The Glace Bay Heritage Museum, or the Old Town Hall, is located in Glace Bay, Nova Scotia. The building, constructed in 1901, served as the town hall, billing centre, court, council chamber, fire station, police office, and jailhouse, before roughly 1989, when it was vacated and fell into disrepair as Glace Bay had joined the Cape Breton Regional Municipality. Starting in 1998, former teacher and sportsman Howard MacKinnon (1928–2019) and RCAF veteran and ex-Deputy Mayor Inglis MacAulay (1923–2017) formed the non-profit Glace Bay Heritage Museum Society in a bid to preserve the building as a cultural landmark; at the time, demolition of the site was being planned. Initial preparations were finished five years later in 2003, with most of the functions of the building now overseen by German-Canadian curator Elke Ibrahim.
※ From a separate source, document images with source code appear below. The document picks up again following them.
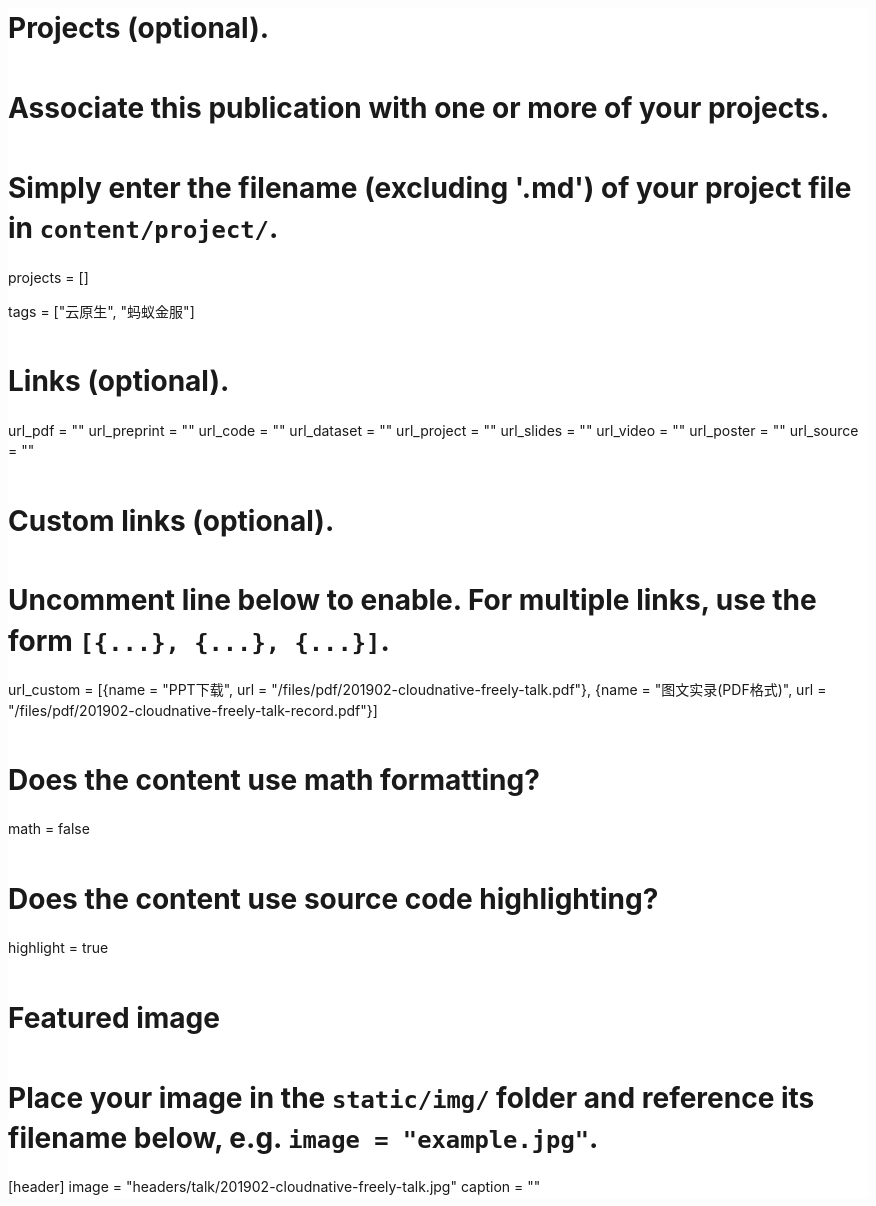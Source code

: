 # Projects (optional).
#   Associate this publication with one or more of your projects.
#   Simply enter the filename (excluding '.md') of your project file in `content/project/`.
projects = []

tags = ["云原生", "蚂蚁金服"]

# Links (optional).
url_pdf = ""
url_preprint = ""
url_code = ""
url_dataset = ""
url_project = ""
url_slides = ""
url_video = ""
url_poster = ""
url_source = ""

# Custom links (optional).
#   Uncomment line below to enable. For multiple links, use the form `[{...}, {...}, {...}]`.
url_custom = [{name = "PPT下载", url = "/files/pdf/201902-cloudnative-freely-talk.pdf"}, {name = "图文实录(PDF格式)", url = "/files/pdf/201902-cloudnative-freely-talk-record.pdf"}]

# Does the content use math formatting?
math = false

# Does the content use source code highlighting?
highlight = true

# Featured image
# Place your image in the `static/img/` folder and reference its filename below, e.g. `image = "example.jpg"`.
[header]
image = "headers/talk/201902-cloudnative-freely-talk.jpg"
caption = ""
The second floor, including a sports and entertainment exhibit, was finalized in 2010.

The town's memorial to its deceased coal miners is located on the museum grounds.

Some items contained in the museum are:
- Central School 1988 time capsule (opened in 2021)
- Ex-Olympian Joey Mullins' original running shoes
- Extensive mining photographs and artifacts
- Collections of yearbooks and yearly almanacs
- Fishing artifacts

==Affiliations==
The museum is affiliated with the CMA, CHIN, and Virtual Museum of Canada.